Gil LeBreton

June 5, 2014

TCU pitchers have cracked the new bat code

Relying on pitching and fielding has carried TCU to Super Regional.

In 1974, the first aluminum bats were introduced to college baseball. And a loud, tradition-shattering ping was heard throughout the sport.

In 2011, citing safety concerns, the NCAA rules committee removed whatever fun was left in the college bat.

And most coaches haven’t stopped cussing under their breaths since.

TCU coach Jim Schlossnagle made no secret of his disdain for the new BBCOR bat. By dampening the “trampoline effect” of the old bats — Schlossnagle argued — the rules makers had made college baseball an entirely different game.

The numbers upheld the coaches’ argument. In 2010, the year that the TCU Horned Frogs went to the College World Series, there were 32 home runs hit in Omaha.

In last year’s College World Series, there were only three. UCLA dinked, dunked and pitched its way to the NCAA championship with an 0.80 team ERA — and a slugging percentage on offense of .193.

In his post-championship remarks, Bruins coach John Savage didn’t offer any apologies.

Instead, he said, “We did it the right way. We played good baseball. We pitched. We defended. We had opportunistic offense.”

In so many words, Savage was giving his fellow coaches a credo for college baseball’s new generation.

And Schlossnagle, it seems, was listening. His TCU team that will host the Pepperdine Waves this weekend in the NCAA super regional earned its way on the strength of its pitching, fielding and opportunistic baseball.
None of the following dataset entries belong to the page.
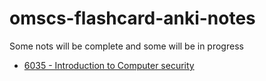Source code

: # omscs-flashcard-anki-notes

Some nots will be complete and some will be in progress

* [6035 - Introduction to Computer security](./OMSCS6035.colpkg)
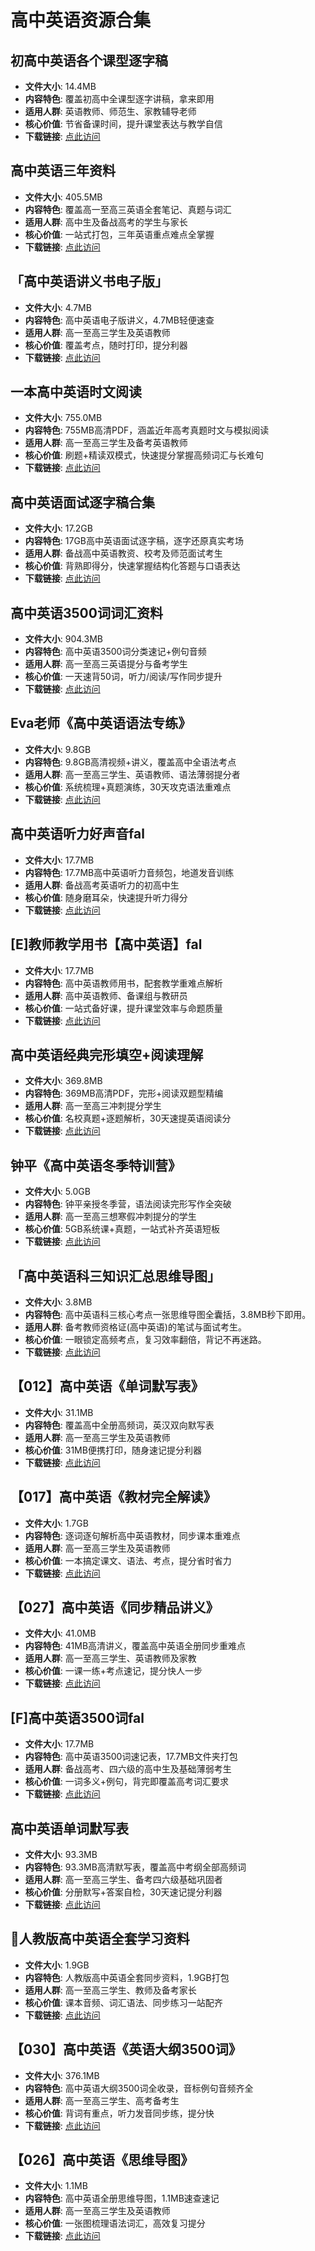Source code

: <!-- CATEGORY: 教育与考试/学段与课程 -->

# 高中英语资源合集

## 初高中英语各个课型逐字稿
- **文件大小**: 14.4MB
- **内容特色**: 覆盖初高中全课型逐字讲稿，拿来即用
- **适用人群**: 英语教师、师范生、家教辅导老师
- **核心价值**: 节省备课时间，提升课堂表达与教学自信
- **下载链接**: [点此访问](https://pan.quark.cn/s/99a99fa8e1c4)

## 高中英语三年资料
- **文件大小**: 405.5MB
- **内容特色**: 覆盖高一至高三英语全套笔记、真题与词汇
- **适用人群**: 高中生及备战高考的学生与家长
- **核心价值**: 一站式打包，三年英语重点难点全掌握
- **下载链接**: [点此访问](https://pan.quark.cn/s/241b4d9d9894)

## 「高中英语讲义书电子版」
- **文件大小**: 4.7MB
- **内容特色**: 高中英语电子版讲义，4.7MB轻便速查
- **适用人群**: 高一至高三学生及英语教师
- **核心价值**: 覆盖考点，随时打印，提分利器
- **下载链接**: [点此访问](https://pan.quark.cn/s/0dbf5e26c888)

## 一本高中英语时文阅读
- **文件大小**: 755.0MB
- **内容特色**: 755MB高清PDF，涵盖近年高考真题时文与模拟阅读
- **适用人群**: 高一至高三学生及备考英语教师
- **核心价值**: 刷题+精读双模式，快速提分掌握高频词汇与长难句
- **下载链接**: [点此访问](https://pan.quark.cn/s/99763e9a54e7)

## 高中英语面试逐字稿合集
- **文件大小**: 17.2GB
- **内容特色**: 17GB高中英语面试逐字稿，逐字还原真实考场
- **适用人群**: 备战高中英语教资、校考及师范面试考生
- **核心价值**: 背熟即得分，快速掌握结构化答题与口语表达
- **下载链接**: [点此访问](https://pan.quark.cn/s/d55b7cd42ec6)

## 高中英语3500词词汇资料
- **文件大小**: 904.3MB
- **内容特色**: 高中英语3500词分类速记+例句音频
- **适用人群**: 高一至高三英语提分与备考学生
- **核心价值**: 一天速背50词，听力/阅读/写作同步提升
- **下载链接**: [点此访问](https://pan.quark.cn/s/7f30fe27f6f6)

## Eva老师《高中英语语法专练》
- **文件大小**: 9.8GB
- **内容特色**: 9.8GB高清视频+讲义，覆盖高中全语法考点
- **适用人群**: 高一至高三学生、英语教师、语法薄弱提分者
- **核心价值**: 系统梳理+真题演练，30天攻克语法重难点
- **下载链接**: [点此访问](https://pan.quark.cn/s/711a6fa79a13)

## 高中英语听力好声音fal
- **文件大小**: 17.7MB
- **内容特色**: 17.7MB高中英语听力音频包，地道发音训练
- **适用人群**: 备战高考英语听力的初高中生
- **核心价值**: 随身磨耳朵，快速提升听力得分
- **下载链接**: [点此访问](https://pan.quark.cn/s/164b577d1e3d)

## [E]教师教学用书【高中英语】fal
- **文件大小**: 17.7MB
- **内容特色**: 高中英语教师用书，配套教学重难点解析
- **适用人群**: 高中英语教师、备课组与教研员
- **核心价值**: 一站式备好课，提升课堂效率与命题质量
- **下载链接**: [点此访问](https://pan.quark.cn/s/b60832ec8de7)

## 高中英语经典完形填空+阅读理解
- **文件大小**: 369.8MB
- **内容特色**: 369MB高清PDF，完形+阅读双题型精编
- **适用人群**: 高一至高三冲刺提分学生
- **核心价值**: 名校真题+逐题解析，30天速提英语阅读分
- **下载链接**: [点此访问](https://pan.quark.cn/s/68b39671312e)

## 钟平《高中英语冬季特训营》
- **文件大小**: 5.0GB
- **内容特色**: 钟平亲授冬季营，语法阅读完形写作全突破
- **适用人群**: 高一至高三想寒假冲刺提分的学生
- **核心价值**: 5GB系统课+真题，一站式补齐英语短板
- **下载链接**: [点此访问](https://pan.quark.cn/s/642b3d11beba)

## 「高中英语科三知识汇总思维导图」
- **文件大小**: 3.8MB
- **内容特色**: 高中英语科三核心考点一张思维导图全囊括，3.8MB秒下即用。
- **适用人群**: 备考教师资格证(高中英语)的笔试与面试考生。
- **核心价值**: 一眼锁定高频考点，复习效率翻倍，背记不再迷路。
- **下载链接**: [点此访问](https://pan.quark.cn/s/5674ff3d2663)

## 【012】高中英语《单词默写表》
- **文件大小**: 31.1MB
- **内容特色**: 覆盖高中全册高频词，英汉双向默写表
- **适用人群**: 高一至高三学生及英语教师
- **核心价值**: 31MB便携打印，随身速记提分利器
- **下载链接**: [点此访问](https://pan.quark.cn/s/a724751b6555)

## 【017】高中英语《教材完全解读》
- **文件大小**: 1.7GB
- **内容特色**: 逐词逐句解析高中英语教材，同步课本重难点
- **适用人群**: 高一至高三学生及英语教师
- **核心价值**: 一本搞定课文、语法、考点，提分省时省力
- **下载链接**: [点此访问](https://pan.quark.cn/s/35b9cc8a9f74)

## 【027】高中英语《同步精品讲义》
- **文件大小**: 41.0MB
- **内容特色**: 41MB高清讲义，覆盖高中英语全册同步重难点
- **适用人群**: 高一至高三学生、英语教师及家教
- **核心价值**: 一课一练+考点速记，提分快人一步
- **下载链接**: [点此访问](https://pan.quark.cn/s/58254b8be47c)

## [F]高中英语3500词fal
- **文件大小**: 17.7MB
- **内容特色**: 高中英语3500词速记表，17.7MB文件夹打包
- **适用人群**: 备战高考、四六级的高中生及基础薄弱考生
- **核心价值**: 一词多义+例句，背完即覆盖高考词汇要求
- **下载链接**: [点此访问](https://pan.quark.cn/s/681996949415)

## 高中英语单词默写表
- **文件大小**: 93.3MB
- **内容特色**: 93.3MB高清默写表，覆盖高中考纲全部高频词
- **适用人群**: 高一至高三学生、备考四六级基础巩固者
- **核心价值**: 分册默写+答案自检，30天速记提分利器
- **下载链接**: [点此访问](https://pan.quark.cn/s/0d11309fe76b)

## 🎀人教版高中英语全套学习资料
- **文件大小**: 1.9GB
- **内容特色**: 人教版高中英语全套同步资料，1.9GB打包
- **适用人群**: 高一至高三学生、教师及备考家长
- **核心价值**: 课本音频、词汇语法、同步练习一站配齐
- **下载链接**: [点此访问](https://pan.quark.cn/s/0cd3bf71a86c)

## 【030】高中英语《英语大纲3500词》
- **文件大小**: 376.1MB
- **内容特色**: 高中英语大纲3500词全收录，音标例句音频齐全
- **适用人群**: 高一至高三学生、高考备考生
- **核心价值**: 背词有重点，听力发音同步练，提分快
- **下载链接**: [点此访问](https://pan.quark.cn/s/119750f4a049)

## 【026】高中英语《思维导图》
- **文件大小**: 1.1MB
- **内容特色**: 高中英语全册思维导图，1.1MB速查速记
- **适用人群**: 高一至高三学生及英语教师
- **核心价值**: 一张图梳理语法词汇，高效复习提分
- **下载链接**: [点此访问](https://pan.quark.cn/s/632306ca86c5)
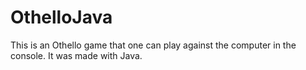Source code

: # OthelloJava
This is an Othello game that one can play against the computer in the console.
It was made with Java.

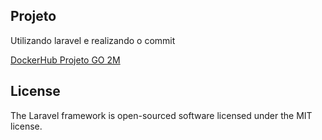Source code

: ## Projeto

Utilizando laravel e realizando o commit

<a href="https://hub.docker.com/repository/docker/coatylink/projetogo">DockerHub Projeto GO 2M</a>
</p>


## License

The Laravel framework is open-sourced software licensed under the MIT license.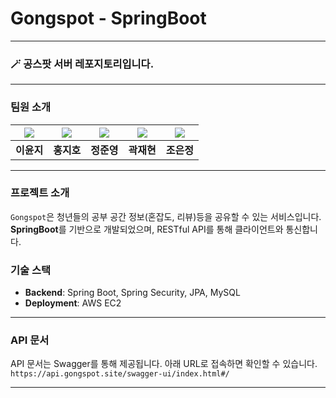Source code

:# Gongspot - SpringBoot

-----

### 🪄 공스팟 서버 레포지토리입니다.

-----

### 팀원 소개

| ![](https://imgur.com/QqNCF76) | ![](https://imgur.com/Dfl835f)| ![](https://imgur.com/W35htQN) |   ![](https://imgur.com/aP69LSC) | ![](https://imgur.com/aP69LdC) |
| :--: | :--: | :--: | :--: | :--: |
| **이윤지** | **홍지호** | **정준영** | **곽재현** | **조은정** |

-----

### 프로젝트 소개

`Gongspot`은 청년들의 공부 공간 정보(혼잡도, 리뷰)등을 공유할 수 있는 서비스입니다. **SpringBoot**를 기반으로 개발되었으며, RESTful API를 통해 클라이언트와 통신합니다.

### 기술 스택

- **Backend**: Spring Boot, Spring Security, JPA, MySQL
- **Deployment**: AWS EC2

-----

### API 문서

API 문서는 Swagger를 통해 제공됩니다. 아래 URL로 접속하면 확인할 수 있습니다.
`https://api.gongspot.site/swagger-ui/index.html#/`

-----
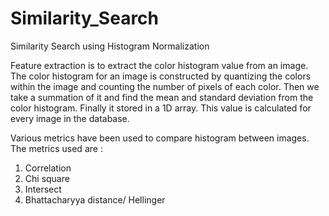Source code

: # Similarity_Search
Similarity Search using Histogram Normalization

Feature extraction is to extract the color histogram value from an image. The color histogram
for an image is constructed by quantizing the colors within the image and counting the number of pixels of each color.
Then we take a summation of it and find the mean and standard deviation from the color histogram. Finally it stored
in a 1D array. This value is calculated for every image in the database. 

Various metrics have been used to compare histogram between images. The metrics used are :
1. Correlation 
2. Chi square
3. Intersect
4. Bhattacharyya distance/ Hellinger
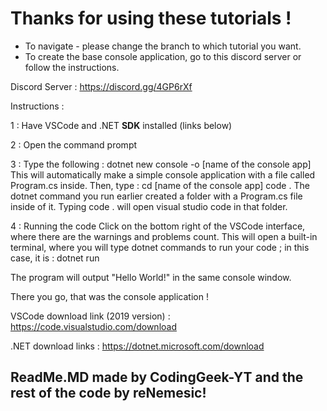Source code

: # Thanks for using these tutorials !

* To navigate - please change the branch to which tutorial you want.
* To create the base console application, go to this discord server or follow the instructions.

Discord Server : https://discord.gg/4GP6rXf

Instructions : 

1 : Have VSCode and .NET **SDK** installed (links below) 

2 : Open the command prompt

3 : Type the following :
dotnet new console -o [name of the console app]
This will automatically make a simple console application with a file called Program.cs inside.
Then, type :
cd [name of the console app]
code .
The dotnet command you run earlier created a folder with a Program.cs file inside of it.
Typing code . will open visual studio code in that folder.

4 : Running the code 
Click on the bottom right of the VSCode interface, where there are the warnings and problems count.
This will open a built-in terminal, where you will type dotnet commands to run your code ; in this case, it is :
dotnet run

The program will output "Hello World!" in the same console window.

There you go, that was the console application !

VSCode download link (2019 version) : 
https://code.visualstudio.com/download


.NET download links : 
https://dotnet.microsoft.com/download






## ReadMe.MD made by CodingGeek-YT and the rest of the code by reNemesic!
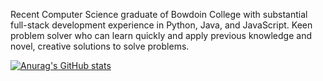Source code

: Recent Computer Science graduate of Bowdoin College with substantial full-stack development experience in Python, Java, and JavaScript. Keen problem solver who can learn quickly and apply previous knowledge and novel, creative solutions to solve problems.

[![Anurag's GitHub stats](https://github-readme-stats.vercel.app/api?username=shahirtaj&count_private=true&show_icons=true&theme=transparent)](https://github.com/anuraghazra/github-readme-stats)
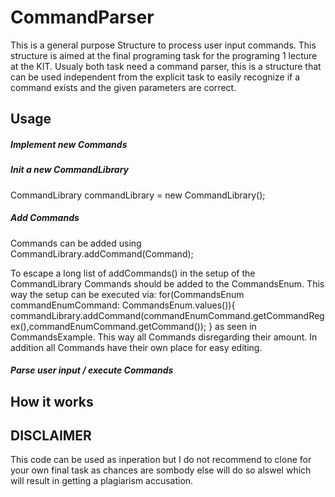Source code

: # CommandParser

This is a general purpose Structure to process user input commands.
This structure is aimed at the final programing task for the programing 1 lecture at the KIT.
Usualy both task need a command parser, this is a structure that can be used independent from the explicit task to easily recognize if a command exists and the given parameters are correct.

## Usage
##### Implement new Commands

##### Init a new CommandLibrary
CommandLibrary commandLibrary = new CommandLibrary();
##### Add Commands
Commands can be added using
CommandLibrary.addCommand(Command);

To escape a long list of addCommands() in the setup of the CommandLibrary Commands should be added to the CommandsEnum. 
This way the setup can be executed via:
        for(CommandsEnum commandEnumCommand: CommandsEnum.values()){
            commandLibrary.addCommand(commandEnumCommand.getCommandRegex(),commandEnumCommand.getCommand());
        }
as seen in CommandsExample.
This way all Commands disregarding their amount. In addition all Commands have their own place for easy editing.

##### Parse user input / execute Commands



## How it works

## DISCLAIMER
This code can be used as inperation but I do not recommend to clone for your own final task as chances are sombody else will do so alswel which will result in getting a plagiarism accusation.
 
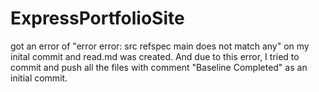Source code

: ﻿# ExpressPortfolioSite

got an error of "error error: src refspec main does not match any" on my inital commit and read.md was created. 
And due to this error, I tried to commit and push all the files with comment "Baseline Completed" as an initial commit.
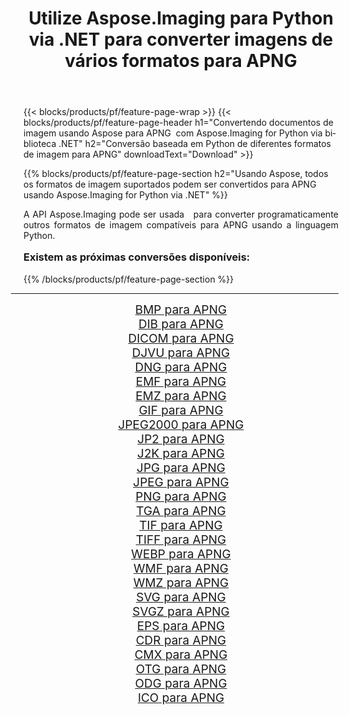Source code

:﻿---
title: Utilize Aspose.Imaging para Python via .NET para converter imagens de vários formatos para APNG 
weight: 3920
url: /pt/python-net/conversion/to/apng/ 
lang: pt
langdirlevel: 2
locales: zh-hans,ja,it,ru,de,es,fr,nl,id,lt,pl,pt,vi,tr,ko,zh-hant,ar,hi,th,sv,cs,uk,he
description: Você pode usar Aspose.Imaging para Python via biblioteca .NET para converter de uma variedade de formatos para APNG
---

{{< blocks/products/pf/feature-page-wrap >}}
{{< blocks/products/pf/feature-page-header h1="Convertendo documentos de imagem usando Aspose para APNG  com Aspose.Imaging for Python via biblioteca .NET" h2="Conversão baseada em Python de diferentes formatos de imagem para APNG" downloadText="Download" >}}


{{% blocks/products/pf/feature-page-section  h2="Usando Aspose, todos os formatos de imagem suportados podem ser convertidos para APNG usando Aspose.Imaging for Python via .NET" %}}
<p align=justify>A API Aspose.Imaging pode ser usada   para converter programaticamente outros formatos de imagem compatíveis para APNG usando a linguagem Python.</p>
<h3 style="margin-top:16px;">
Existem as próximas conversões disponíveis:
</h3>
{{% /blocks/products/pf/feature-page-section %}}
<div class="container-fluid productfamilypage bg-gray">
    <div class="convertypes bg-gray agp-content section">
        <div class="container">
		<hr style="margin-left:-20px;"/>
		<div class="row other-converters" style="gap: 10px;font-size: 19px;text-align:center;">
		    <div class='col-md-3 other-converter remove-lp remove-rp'><a href="/imaging/pt/python-net/conversion/bmp-to-apng/" style="padding:15px;">BMP para APNG</a></div>
<div class='col-md-3 other-converter remove-lp remove-rp'><a href="/imaging/pt/python-net/conversion/dib-to-apng/" style="padding:15px;">DIB para APNG</a></div>
<div class='col-md-3 other-converter remove-lp remove-rp'><a href="/imaging/pt/python-net/conversion/dicom-to-apng/" style="padding:15px;">DICOM para APNG</a></div>
<div class='col-md-3 other-converter remove-lp remove-rp'><a href="/imaging/pt/python-net/conversion/djvu-to-apng/" style="padding:15px;">DJVU para APNG</a></div>
<div class='col-md-3 other-converter remove-lp remove-rp'><a href="/imaging/pt/python-net/conversion/dng-to-apng/" style="padding:15px;">DNG para APNG</a></div>
<div class='col-md-3 other-converter remove-lp remove-rp'><a href="/imaging/pt/python-net/conversion/emf-to-apng/" style="padding:15px;">EMF para APNG</a></div>
<div class='col-md-3 other-converter remove-lp remove-rp'><a href="/imaging/pt/python-net/conversion/emz-to-apng/" style="padding:15px;">EMZ para APNG</a></div>
<div class='col-md-3 other-converter remove-lp remove-rp'><a href="/imaging/pt/python-net/conversion/gif-to-apng/" style="padding:15px;">GIF para APNG</a></div>
<div class='col-md-3 other-converter remove-lp remove-rp'><a href="/imaging/pt/python-net/conversion/jpeg2000-to-apng/" style="padding:15px;">JPEG2000 para APNG</a></div>
<div class='col-md-3 other-converter remove-lp remove-rp'><a href="/imaging/pt/python-net/conversion/jp2-to-apng/" style="padding:15px;">JP2 para APNG</a></div>
<div class='col-md-3 other-converter remove-lp remove-rp'><a href="/imaging/pt/python-net/conversion/j2k-to-apng/" style="padding:15px;">J2K para APNG</a></div>
<div class='col-md-3 other-converter remove-lp remove-rp'><a href="/imaging/pt/python-net/conversion/jpg-to-apng/" style="padding:15px;">JPG para APNG</a></div>
<div class='col-md-3 other-converter remove-lp remove-rp'><a href="/imaging/pt/python-net/conversion/jpeg-to-apng/" style="padding:15px;">JPEG para APNG</a></div>
<div class='col-md-3 other-converter remove-lp remove-rp'><a href="/imaging/pt/python-net/conversion/png-to-apng/" style="padding:15px;">PNG para APNG</a></div>
<div class='col-md-3 other-converter remove-lp remove-rp'><a href="/imaging/pt/python-net/conversion/tga-to-apng/" style="padding:15px;">TGA para APNG</a></div>
<div class='col-md-3 other-converter remove-lp remove-rp'><a href="/imaging/pt/python-net/conversion/tif-to-apng/" style="padding:15px;">TIF para APNG</a></div>
<div class='col-md-3 other-converter remove-lp remove-rp'><a href="/imaging/pt/python-net/conversion/tiff-to-apng/" style="padding:15px;">TIFF para APNG</a></div>
<div class='col-md-3 other-converter remove-lp remove-rp'><a href="/imaging/pt/python-net/conversion/webp-to-apng/" style="padding:15px;">WEBP para APNG</a></div>
<div class='col-md-3 other-converter remove-lp remove-rp'><a href="/imaging/pt/python-net/conversion/wmf-to-apng/" style="padding:15px;">WMF para APNG</a></div>
<div class='col-md-3 other-converter remove-lp remove-rp'><a href="/imaging/pt/python-net/conversion/wmz-to-apng/" style="padding:15px;">WMZ para APNG</a></div>
<div class='col-md-3 other-converter remove-lp remove-rp'><a href="/imaging/pt/python-net/conversion/svg-to-apng/" style="padding:15px;">SVG para APNG</a></div>
<div class='col-md-3 other-converter remove-lp remove-rp'><a href="/imaging/pt/python-net/conversion/svgz-to-apng/" style="padding:15px;">SVGZ para APNG</a></div>
<div class='col-md-3 other-converter remove-lp remove-rp'><a href="/imaging/pt/python-net/conversion/eps-to-apng/" style="padding:15px;">EPS para APNG</a></div>
<div class='col-md-3 other-converter remove-lp remove-rp'><a href="/imaging/pt/python-net/conversion/cdr-to-apng/" style="padding:15px;">CDR para APNG</a></div>
<div class='col-md-3 other-converter remove-lp remove-rp'><a href="/imaging/pt/python-net/conversion/cmx-to-apng/" style="padding:15px;">CMX para APNG</a></div>
<div class='col-md-3 other-converter remove-lp remove-rp'><a href="/imaging/pt/python-net/conversion/otg-to-apng/" style="padding:15px;">OTG para APNG</a></div>
<div class='col-md-3 other-converter remove-lp remove-rp'><a href="/imaging/pt/python-net/conversion/odg-to-apng/" style="padding:15px;">ODG para APNG</a></div>
<div class='col-md-3 other-converter remove-lp remove-rp'><a href="/imaging/pt/python-net/conversion/ico-to-apng/" style="padding:15px;">ICO para APNG</a></div>
                </div>
        </div>
    </div>
</div>
<br/>

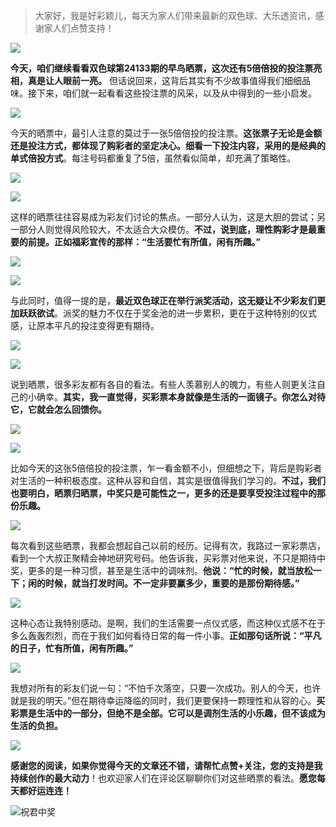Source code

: > 大家好，我是好彩颖儿，每天为家人们带来最新的双色球、大乐透资讯，感谢家人们点赞支持！

![](https://cdn.jsdelivr.net/gh/wangwenjie1314/PicCDN/2024-7-11/1720660897499-image.png)

**今天，咱们继续看看双色球第24133期的早鸟晒票，这次还有5倍倍投的投注票亮相，真是让人眼前一亮。** 但话说回来，这背后其实有不少故事值得我们细细品味。接下来，咱们就一起看看这些投注票的风采，以及从中得到的一些小启发。


![](https://cdn.jsdelivr.net/gh/wangwenjie1314/PicCDN/2024-11-19/1731978537884-image.png)




今天的晒票中，最引人注意的莫过于一张5倍倍投的投注票。**这张票子无论是金额还是投注方式，都体现了购彩者的坚定决心。细看一下投注内容，采用的是经典的单式倍投方式**。每注号码都重复了5倍，虽然看似简单，却充满了策略性。


![](https://cdn.jsdelivr.net/gh/wangwenjie1314/PicCDN/2024-11-19/1731978583112-image.png)

![](https://cdn.jsdelivr.net/gh/wangwenjie1314/PicCDN/2024-11-19/1731978602981-image.png)




这样的晒票往往容易成为彩友们讨论的焦点。一部分人认为，这是大胆的尝试；另一部分人则觉得风险较大，不太适合大众模仿。**不过，说到底，理性购彩才是最重要的前提。正如福彩宣传的那样：“生活要忙有所值，闲有所趣。”**


![](https://cdn.jsdelivr.net/gh/wangwenjie1314/PicCDN/2024-11-19/1731978611699-image.png)

![](https://cdn.jsdelivr.net/gh/wangwenjie1314/PicCDN/2024-11-19/1731978640484-image.png)



与此同时，值得一提的是，**最近双色球正在举行派奖活动，这无疑让不少彩友们更加跃跃欲试**。派奖的魅力不仅在于奖金池的进一步累积，更在于这种特别的仪式感，让原本平凡的投注变得更有期待。



![](https://cdn.jsdelivr.net/gh/wangwenjie1314/PicCDN/2024-11-19/1731978662054-image.png)


![](https://cdn.jsdelivr.net/gh/wangwenjie1314/PicCDN/2024-11-19/1731978734592-image.png)


说到晒票，很多彩友都有各自的看法。有些人羡慕别人的魄力，有些人则更关注自己的小确幸。**其实，我一直觉得，买彩票本身就像是生活的一面镜子。你怎么对待它，它就会怎么回馈你。**


![](https://cdn.jsdelivr.net/gh/wangwenjie1314/PicCDN/2024-11-19/1731978720373-image.png)

![](https://cdn.jsdelivr.net/gh/wangwenjie1314/PicCDN/2024-11-19/1731978712989-image.png)


比如今天的这张5倍倍投的投注票，乍一看金额不小，但细想之下，背后是购彩者对生活的一种积极态度。这种从容和自信，其实是很值得我们学习的。**不过，我们也要明白，晒票归晒票，中奖只是可能性之一，更多的还是要享受投注过程中的那份乐趣。**

![](https://cdn.jsdelivr.net/gh/wangwenjie1314/PicCDN/2024-11-19/1731978780110-image.png)


每次看到这些晒票，我都会想起自己以前的经历。记得有次，我路过一家彩票店，看到一个大叔正聚精会神地研究号码。他告诉我，买彩票对他来说，不只是期待中奖，更多的是一种习惯，甚至是生活中的调味剂。**他说：“忙的时候，就当放松一下；闲的时候，就当打发时间。不一定非要赢多少，重要的是那份期待感。”**


![](https://cdn.jsdelivr.net/gh/wangwenjie1314/PicCDN/2024-11-19/1731978688411-image.png)



这种心态让我特别感动。是啊，我们的生活需要一点仪式感，而这种仪式感不在于多么轰轰烈烈，而在于我们如何看待日常的每一件小事。**正如那句话所说：“平凡的日子，忙有所值，闲有所趣。”**





![](https://cdn.jsdelivr.net/gh/wangwenjie1314/PicCDN/2024-11-19/1731978673668-image.png)

我想对所有的彩友们说一句：“不怕千次落空，只要一次成功。别人的今天，也许就是我的明天。”但在期待幸运降临的同时，我们更要保持一颗理性和从容的心。**买彩票是生活中的一部分，但绝不是全部。它可以是调剂生活的小乐趣，但不该成为生活的负担。**

![](https://cdn.jsdelivr.net/gh/wangwenjie1314/PicCDN/2024-11-19/1731978704052-image.png)


**感谢您的阅读，如果你觉得今天的文章还不错，请帮忙点赞+关注，您的支持是我持续创作的最大动力**！也欢迎家人们在评论区聊聊你们对这些晒票的看法。**愿您每天都好运连连！**

![祝君中奖](https://cdn.jsdelivr.net/gh/wangwenjie1314/PicCDN/2024-10-28/1730078028764-image.png)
“This is exactly the way we want to play baseball,” Schlossnagle said, after the Frogs’ regional-clinching victory Sunday night.

The most famous home run in TCU history? That’s easy — it was Matt Curry’s grand slam in Omaha against Florida State.

But that was with the old, livelier bats. The homer was Curry’s 18th of the 2010 season. This year’s entire TCU team has only 12.

Yet, the Frogs have won 45 games. They grind out at-bats. They steal bases. They bunt runners along. And they make plays in the field.

Which is where the other pivotal part of the TCU story figures in. Last summer Schlossnagle served as the head coach of the USA national collegiate team, many of whose members were drafted in the first round by major league teams Thursday night.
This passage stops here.